Unhooked(52)



“And did this world answer your call, Young One?” she asks, her eyes narrowed dangerously.

“No. I mean . . . I don’t know,” I admit, uneasy under the intensity of her stare.

“Perhaps it would be better for all of us if it did not.” She takes another threatening step forward.

I don’t ask the question I want to ask. Instead, I make myself stay perfectly still as she continues to stalk toward me, almost herding me to the chasm’s edge.

“The one who calls himself Pan has long searched for one to whom this world will answer.” She cocks her head to one side. “One of the Queen’s own blood.”

“The Queen?” I ask, my skin going cold as I take a step back.

“One who is more than human. And less than Fey,” Fiona continues. “One, perhaps, such as you.”

Sharp needles of warning are prickling across my skin, urging me to run, but I have nowhere to go. A few steps more, and I will tumble back into the dark abyss that has already claimed many bodies today. And in front of me, Fiona blocks any escape.

I shake my head in denial. “I’m not any Fey,” I say, curling my fingers into my palms.

“Pan believes so,” she says. “He believes you could be the heir to the Queen’s True Child, the Fey prince she left in your world many ages ago in exchange for the human child who became Pan. He has long heard whispers of this Fey prince and the children he left unprotected, a halfling with the Queen’s blood—the Queen’s power—in its veins. It is why he sent his Dark Ones to find you and bring you to this world.”

“No,” I say, shaking my head. Because she’s wrong. “The Dark Ones overthrew his mother.”

“The Queen was never his mother,” she snarls. “The one who calls himself Pan was nothing more than a plaything for her. When she grew bored with his weakness, she cast him out of her palace, banishing him to the farthest reaches of the island. She never expected him to survive. But she’d given him too much of her own power, revealed too many of her secrets.” Fiona’s sharp teeth glint in the night as she sneers at me. “Instead of dying, he found the Dark Ones, and they were more than willing to lower themselves to a mere human in exchange for the opportunity to exact their revenge for their fallen King.”

I take a shaking breath, willing her to be wrong. “But he hates them,” I counter.

“Of course he does,” she hisses. “He hates any reminder that he is not truly Fey, that he is weak and dependent upon our power.” Her mouth curves into a mocking smile.

“But I’ve seen—”

“Only what Pan wishes you to see,” Fiona interrupts, taking a menacing step toward me. “He showed you the Captain’s greatest secret in order to turn your affections, did he not? But Rowan is not alone in requiring the assistance of the darkest Fey to survive in this world. Pan also needs the lives they bring to him.

“This is why he has searched for one of your kind. He thinks he can claim the Queen’s power from your blood, the same as he has claimed countless human lives over the ages. And he believes that with that power, he could rule this world once and for all. Without need of the Dark Ones’ assistance. And with complete power over this world and my kind.”
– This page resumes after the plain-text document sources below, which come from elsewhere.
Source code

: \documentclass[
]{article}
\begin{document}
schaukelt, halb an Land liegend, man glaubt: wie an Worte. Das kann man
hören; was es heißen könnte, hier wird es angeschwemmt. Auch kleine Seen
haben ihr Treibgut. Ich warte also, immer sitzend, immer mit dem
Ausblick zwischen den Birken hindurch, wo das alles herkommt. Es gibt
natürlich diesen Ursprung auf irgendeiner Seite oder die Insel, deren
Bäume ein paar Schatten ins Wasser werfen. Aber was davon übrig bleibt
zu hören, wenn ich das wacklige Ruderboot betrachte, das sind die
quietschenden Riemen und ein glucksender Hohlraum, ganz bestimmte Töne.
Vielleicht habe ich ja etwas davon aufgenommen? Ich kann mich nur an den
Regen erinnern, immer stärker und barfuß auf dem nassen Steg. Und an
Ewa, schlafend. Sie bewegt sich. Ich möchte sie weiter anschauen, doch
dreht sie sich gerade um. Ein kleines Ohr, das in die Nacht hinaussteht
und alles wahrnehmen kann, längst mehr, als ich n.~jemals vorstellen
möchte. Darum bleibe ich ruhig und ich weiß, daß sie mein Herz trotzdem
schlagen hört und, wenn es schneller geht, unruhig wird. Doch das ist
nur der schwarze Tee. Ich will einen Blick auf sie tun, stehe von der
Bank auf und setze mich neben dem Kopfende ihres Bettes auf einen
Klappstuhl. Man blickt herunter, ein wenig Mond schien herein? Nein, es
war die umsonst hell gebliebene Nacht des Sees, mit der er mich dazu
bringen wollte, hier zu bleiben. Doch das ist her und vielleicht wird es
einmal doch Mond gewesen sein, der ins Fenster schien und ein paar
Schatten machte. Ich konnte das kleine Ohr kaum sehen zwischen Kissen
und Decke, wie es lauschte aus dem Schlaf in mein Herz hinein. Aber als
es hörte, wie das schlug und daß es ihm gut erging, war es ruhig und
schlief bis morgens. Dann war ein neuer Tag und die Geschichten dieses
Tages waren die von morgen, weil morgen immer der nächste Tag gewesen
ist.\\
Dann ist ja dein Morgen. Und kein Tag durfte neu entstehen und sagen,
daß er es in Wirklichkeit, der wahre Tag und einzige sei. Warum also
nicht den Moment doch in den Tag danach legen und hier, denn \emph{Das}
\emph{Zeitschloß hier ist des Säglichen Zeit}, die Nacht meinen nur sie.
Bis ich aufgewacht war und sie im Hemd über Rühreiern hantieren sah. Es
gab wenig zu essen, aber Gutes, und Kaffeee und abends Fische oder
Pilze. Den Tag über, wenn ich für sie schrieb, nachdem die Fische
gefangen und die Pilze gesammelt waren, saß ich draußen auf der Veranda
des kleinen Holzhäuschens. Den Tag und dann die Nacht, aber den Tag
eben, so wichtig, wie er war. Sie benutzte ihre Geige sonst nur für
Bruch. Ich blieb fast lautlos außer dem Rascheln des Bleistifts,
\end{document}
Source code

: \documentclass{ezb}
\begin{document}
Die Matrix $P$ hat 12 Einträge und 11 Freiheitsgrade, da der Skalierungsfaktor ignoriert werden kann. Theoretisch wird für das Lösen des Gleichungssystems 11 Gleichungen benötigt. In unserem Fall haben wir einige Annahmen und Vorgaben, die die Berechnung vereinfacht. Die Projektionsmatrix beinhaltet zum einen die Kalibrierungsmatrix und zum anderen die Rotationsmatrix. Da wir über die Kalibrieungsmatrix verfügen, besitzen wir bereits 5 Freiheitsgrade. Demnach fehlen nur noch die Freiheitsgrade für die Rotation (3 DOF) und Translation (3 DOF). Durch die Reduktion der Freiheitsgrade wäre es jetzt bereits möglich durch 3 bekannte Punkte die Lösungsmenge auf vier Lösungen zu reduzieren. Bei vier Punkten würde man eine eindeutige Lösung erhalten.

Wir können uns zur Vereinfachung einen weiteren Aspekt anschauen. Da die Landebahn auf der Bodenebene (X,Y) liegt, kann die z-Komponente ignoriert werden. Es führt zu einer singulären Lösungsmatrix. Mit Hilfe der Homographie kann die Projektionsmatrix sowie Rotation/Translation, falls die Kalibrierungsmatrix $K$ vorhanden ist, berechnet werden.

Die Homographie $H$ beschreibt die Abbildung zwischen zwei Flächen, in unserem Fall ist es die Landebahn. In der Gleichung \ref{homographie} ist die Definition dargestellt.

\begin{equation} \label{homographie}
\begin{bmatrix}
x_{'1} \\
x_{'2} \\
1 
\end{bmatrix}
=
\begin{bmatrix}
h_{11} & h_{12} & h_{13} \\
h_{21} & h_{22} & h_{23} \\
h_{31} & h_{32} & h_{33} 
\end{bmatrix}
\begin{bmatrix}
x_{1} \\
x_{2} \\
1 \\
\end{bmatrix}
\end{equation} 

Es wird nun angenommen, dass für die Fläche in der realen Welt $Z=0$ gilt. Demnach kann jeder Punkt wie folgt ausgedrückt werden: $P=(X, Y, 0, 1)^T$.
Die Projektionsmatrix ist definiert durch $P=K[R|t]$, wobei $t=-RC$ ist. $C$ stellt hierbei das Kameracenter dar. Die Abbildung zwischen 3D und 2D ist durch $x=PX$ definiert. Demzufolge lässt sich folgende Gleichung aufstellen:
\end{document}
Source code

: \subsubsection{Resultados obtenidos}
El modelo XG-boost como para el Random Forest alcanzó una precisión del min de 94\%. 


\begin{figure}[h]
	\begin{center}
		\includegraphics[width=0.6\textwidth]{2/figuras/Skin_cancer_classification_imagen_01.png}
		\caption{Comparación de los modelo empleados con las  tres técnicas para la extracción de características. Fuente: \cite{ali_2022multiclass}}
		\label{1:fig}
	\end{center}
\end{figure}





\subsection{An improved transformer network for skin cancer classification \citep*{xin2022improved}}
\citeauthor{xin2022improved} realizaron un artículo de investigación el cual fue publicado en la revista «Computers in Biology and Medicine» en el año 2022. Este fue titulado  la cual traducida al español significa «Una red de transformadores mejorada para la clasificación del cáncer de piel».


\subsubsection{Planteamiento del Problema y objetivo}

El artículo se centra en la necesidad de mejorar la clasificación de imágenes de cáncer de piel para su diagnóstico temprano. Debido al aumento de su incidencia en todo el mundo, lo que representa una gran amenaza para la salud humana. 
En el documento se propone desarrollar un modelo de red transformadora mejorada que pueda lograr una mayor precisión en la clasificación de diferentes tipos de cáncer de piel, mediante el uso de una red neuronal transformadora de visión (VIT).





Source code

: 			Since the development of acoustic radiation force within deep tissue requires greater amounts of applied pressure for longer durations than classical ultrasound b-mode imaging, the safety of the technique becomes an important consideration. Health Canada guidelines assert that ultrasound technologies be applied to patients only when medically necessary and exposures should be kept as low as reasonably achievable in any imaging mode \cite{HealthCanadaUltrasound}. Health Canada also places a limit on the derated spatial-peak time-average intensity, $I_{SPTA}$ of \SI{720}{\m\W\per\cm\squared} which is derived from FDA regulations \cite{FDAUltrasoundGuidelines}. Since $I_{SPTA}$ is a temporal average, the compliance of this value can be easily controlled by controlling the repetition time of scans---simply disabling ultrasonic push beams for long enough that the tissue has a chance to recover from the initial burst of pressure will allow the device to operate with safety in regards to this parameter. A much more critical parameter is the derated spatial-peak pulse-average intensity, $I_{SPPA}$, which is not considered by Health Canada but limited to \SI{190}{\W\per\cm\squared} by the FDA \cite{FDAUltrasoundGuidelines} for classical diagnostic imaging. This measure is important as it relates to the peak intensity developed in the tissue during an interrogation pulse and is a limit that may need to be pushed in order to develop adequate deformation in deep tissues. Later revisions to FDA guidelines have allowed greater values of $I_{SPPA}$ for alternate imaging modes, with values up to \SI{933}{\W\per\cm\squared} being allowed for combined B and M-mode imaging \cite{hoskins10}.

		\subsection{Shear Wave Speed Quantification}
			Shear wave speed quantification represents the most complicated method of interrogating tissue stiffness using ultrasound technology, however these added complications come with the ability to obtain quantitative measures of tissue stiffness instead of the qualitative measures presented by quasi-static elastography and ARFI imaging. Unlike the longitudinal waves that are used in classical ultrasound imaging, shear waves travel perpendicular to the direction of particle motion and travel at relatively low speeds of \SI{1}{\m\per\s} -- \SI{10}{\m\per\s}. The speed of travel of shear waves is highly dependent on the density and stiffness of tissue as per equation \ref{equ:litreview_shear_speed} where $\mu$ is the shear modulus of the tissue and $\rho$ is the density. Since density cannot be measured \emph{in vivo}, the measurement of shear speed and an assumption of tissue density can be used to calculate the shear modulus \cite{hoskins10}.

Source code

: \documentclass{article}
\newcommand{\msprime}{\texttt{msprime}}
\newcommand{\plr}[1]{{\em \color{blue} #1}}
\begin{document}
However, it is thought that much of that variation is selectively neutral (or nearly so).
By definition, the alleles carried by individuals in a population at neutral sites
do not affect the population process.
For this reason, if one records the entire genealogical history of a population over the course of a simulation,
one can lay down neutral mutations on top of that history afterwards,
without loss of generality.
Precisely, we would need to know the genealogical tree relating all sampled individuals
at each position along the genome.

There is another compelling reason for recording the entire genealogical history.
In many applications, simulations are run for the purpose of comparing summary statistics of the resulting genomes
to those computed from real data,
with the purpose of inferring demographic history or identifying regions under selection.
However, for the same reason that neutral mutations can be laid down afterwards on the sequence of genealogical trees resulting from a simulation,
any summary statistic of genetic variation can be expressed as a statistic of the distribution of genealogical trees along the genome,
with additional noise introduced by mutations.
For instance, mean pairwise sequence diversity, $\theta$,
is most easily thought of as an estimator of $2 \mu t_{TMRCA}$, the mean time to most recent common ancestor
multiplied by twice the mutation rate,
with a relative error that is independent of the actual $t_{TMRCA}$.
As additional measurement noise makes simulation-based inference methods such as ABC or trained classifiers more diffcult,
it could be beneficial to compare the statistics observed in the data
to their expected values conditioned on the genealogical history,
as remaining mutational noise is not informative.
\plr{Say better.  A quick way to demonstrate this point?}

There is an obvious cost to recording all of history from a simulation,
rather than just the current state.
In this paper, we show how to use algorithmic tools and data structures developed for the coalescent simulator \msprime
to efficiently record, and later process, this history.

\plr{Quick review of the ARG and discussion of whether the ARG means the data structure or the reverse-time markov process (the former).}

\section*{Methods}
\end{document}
I shake my head in denial, even as Pan’s words echo in my memory: I’m not trying to find a way out of this world. I would do anything to save it.

“I’m not—” But I can’t even say the words. “I can’t be.”

The way Fiona’s looking at me makes the prickling across my skin a hundred times more painful. “It is true that you do not seem as we do, but the one who calls himself Pan believes in your promise. For he is sure now that the other girl holds no such power. But you, he has a great interest in.”

“No,” I say. “I’m human. My mother’s human, and . . .”

“And?” Fiona drawls. “Who is your sire, Young One?”

I take a step back in shock. My sire . . . my father? “I don’t know,” I tell her honestly. “But he can’t be . . .” But when I start to step back again, my heel reaches the edge of the chasm, sending a few small bits of rock tumbling into the depths.

Fiona only smiles. “Perhaps not . . . but I wonder, then, how you came to have these?” Fiona reaches out a single, claw-tipped finger and lifts the necklace I’m wearing made from the few blue-gray stones I managed to salvage from my bracelet. “Humans call these deora sí. Fairy tears,” she says with a sneer. “A stupid enough name, but such a powerful and dangerous gift can only be bestowed by one of the Fey.”

Before I can stop her, Fiona gives an abrupt jerk, and the thread breaks. The second the stones fall away, her finger transforms, the sharp, clawlike nail shrinking into a softly rounded manicure. I’m too surprised by her transformation to bother to worry about the stones at first. Instead of the Fiona I’m used to, a lovely and very human-looking girl stands before me. Her skin isn’t iridescent, and her teeth are completely normal.

She smiles—a perfectly normal smile now—but there is something in her eyes that gives away her otherness. “Yes, Young One. They allow you to see through our glamour, but they are not what has hidden you from him for so long,” she says, licking at the air, lizardlike, as if to taste it. “There is some other power doing that work. You would have been discovered long before now had you not been protected by those who were loyal to the Queen’s True Child. Someone knows of what you are. Someone has protected you quite carefully.”